Arlington Heights’ pioneers focused on faith
The early residents of Arlington Heights worked hard establishing their church communities, which over the decades evolved so different faiths worked together for the larger society.
Methodists who lived in log cabins sacrificed when they built their church to buy dressed lumber shipped from Michigan by boat then hauled by ox team from Chicago.
Lutherans had a classroom with 110 students and one teacher.
And Catholics carried hot water a block to scrub the church for the priest who traveled from Des Plaines, pumping his way with a handcar on the train tracks.
Margery Frisbie, whose books about Arlington Heights include histories of St. James Catholic Church and First United Methodist Church, highlighted these efforts of the village’s founders while speaking Thursday at the Mayor’s Twenty-Fifth Annual Community Prayer Breakfast.
Her talk was part of the 125th celebration of the incorporation of the village.
“What I learned from these testaments was how much people wanted churches, how hard they worked to create their churches, and how willing they were to sacrifice financially — none of them was what you’d call wealthy — to build their churches,” she said.
It was German immigrants who sought comfort from the Rev. Carl Noack, pastor of St. Peter Lutheran Church for 40 years at the beginning of the 20th century, said Frisbie. But early Arlington Heights residents in other religions were transplants, too, especially from New England and upstate New York.
The oldest congregations in the village are First United Methodist, founded in 1838; First Presbyterian Church, 1855; and St.

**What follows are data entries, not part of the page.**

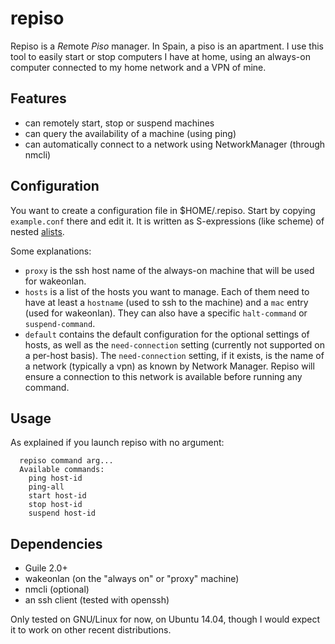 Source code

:# repiso

Repiso is a *Re*mote *Piso* manager. In Spain, a piso is an apartment. I use
this tool to easily start or stop computers I have at home, using an always-on
computer connected to my home network and a VPN of mine.

## Features

 - can remotely start, stop or suspend machines
 - can query the availability of a machine (using ping)
 - can automatically connect to a network using NetworkManager (through nmcli) 


## Configuration

You want to create a configuration file in $HOME/.repiso. Start by copying `example.conf` there and edit it. It is written as S-expressions (like scheme) of nested [alists](http://www.gnu.org/software/guile/manual/html_node/Association-Lists.html).

Some explanations:

 - `proxy` is the ssh host name of the always-on machine that will be used for
   wakeonlan.
 - `hosts` is a list of the hosts you want to manage. Each of them need to
   have at least a `hostname` (used to ssh to the machine) and a `mac` entry
   (used for wakeonlan). They can also have a specific `halt-command` or
   `suspend-command`.
 - `default` contains the default configuration for the optional settings of
   hosts, as well as the `need-connection` setting (currently not supported on
   a per-host basis). The `need-connection` setting, if it exists, is the name
   of a network (typically a vpn) as known by Network Manager. Repiso will
   ensure a connection to this network is available before running any
   command.


## Usage

As explained if you launch repiso with no argument:

```
  repiso command arg...
  Available commands:
    ping host-id
    ping-all
    start host-id
    stop host-id
    suspend host-id
```



## Dependencies

 - Guile 2.0+
 - wakeonlan (on the "always on" or "proxy" machine)
 - nmcli (optional)
 - an ssh client (tested with openssh)

Only tested on GNU/Linux for now, on Ubuntu 14.04, though I would expect it to
work on other recent distributions.
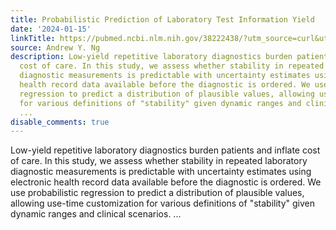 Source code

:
 ```yaml
---
title: Probabilistic Prediction of Laboratory Test Information Yield
date: '2024-01-15'
linkTitle: https://pubmed.ncbi.nlm.nih.gov/38222438/?utm_source=curl&utm_medium=rss&utm_campaign=pubmed-2&utm_content=1H9AR3ZQQCaD18WRp_goPTYWadSiIIOcF3SuY2ZeFMTwac-ggk&fc=20220815211520&ff=20240116170553&v=2.18.0
source: Andrew Y. Ng
description: Low-yield repetitive laboratory diagnostics burden patients and inflate
  cost of care. In this study, we assess whether stability in repeated laboratory
  diagnostic measurements is predictable with uncertainty estimates using electronic
  health record data available before the diagnostic is ordered. We use probabilistic
  regression to predict a distribution of plausible values, allowing use-time customization
  for various definitions of "stability" given dynamic ranges and clinical scenarios.
  ...
disable_comments: true
---
```

Low-yield repetitive laboratory diagnostics burden patients and inflate cost of care. In this study, we assess whether stability in repeated laboratory diagnostic measurements is predictable with uncertainty estimates using electronic health record data available before the diagnostic is ordered. We use probabilistic regression to predict a distribution of plausible values, allowing use-time customization for various definitions of "stability" given dynamic ranges and clinical scenarios. ...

Peter, 1860. St. James and St. John’s Evangelical and reformed Church both started in 1902, she said.
Frisbie quoted Pat Craig, author of the chapter on religion in the 1997 book “Chronicle of a Prairie Town,” as saying residents socialized either in taverns or church.
“The saloons were on the south side of town, hence Hell Hole, the churches — until very late in history — on the north side of town, on Piety Hill.”

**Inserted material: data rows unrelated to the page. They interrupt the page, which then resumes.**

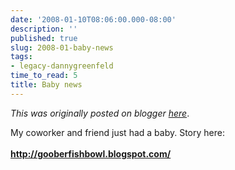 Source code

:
 ```yaml
---
date: '2008-01-10T08:06:00.000-08:00'
description: ''
published: true
slug: 2008-01-baby-news
tags:
- legacy-dannygreenfeld
time_to_read: 5
title: Baby news
---
```


*This was originally posted on blogger [here](https://dannygreenfeld.blogspot.com/2008/01/baby-news.html)*.

My coworker and friend just had a baby.  Story here:<br /><br /><span class="ljuser" style="white-space: nowrap;"><span style="text-decoration: underline;"><span style="font-weight: bold;">http://gooberfishbowl.blogspot.com/</span></span></span>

Lutherans and Catholics especially did not get along in early days, Frisbie said, but despite this an undertaker named Uriel Reese recruited two World War I veterans, Walter Oehler and Art Lauterberg, to take over his business. Denominational differences notwithstanding, they got along well enough that the funeral home still exists.
Reese himself was rather colorful, said Frisbie. On the first Armistice Day to celebrate the end of the war he buried a casket holding an effigy of Kaiser Wilhelm.
In the 1960s Joan Grisell from First Presbyterian Church worked to bring people of different faiths together. And Frisbie thinks the region has come far in the last half century, with ecumenicalism expanding to include Jewish leaders.
At an interfaith Thanksgiving service, Rabbi Stephen Hart of Temple Chai in Long Grove said the celebration was one of his favorites of the year, said Frisbie.
“How blessed it is ...,” she quoted Hart, ”to join together here in this sacred space to affirm faith and blessing and that which truly sustains us in our moments of shared darkness as well as light.”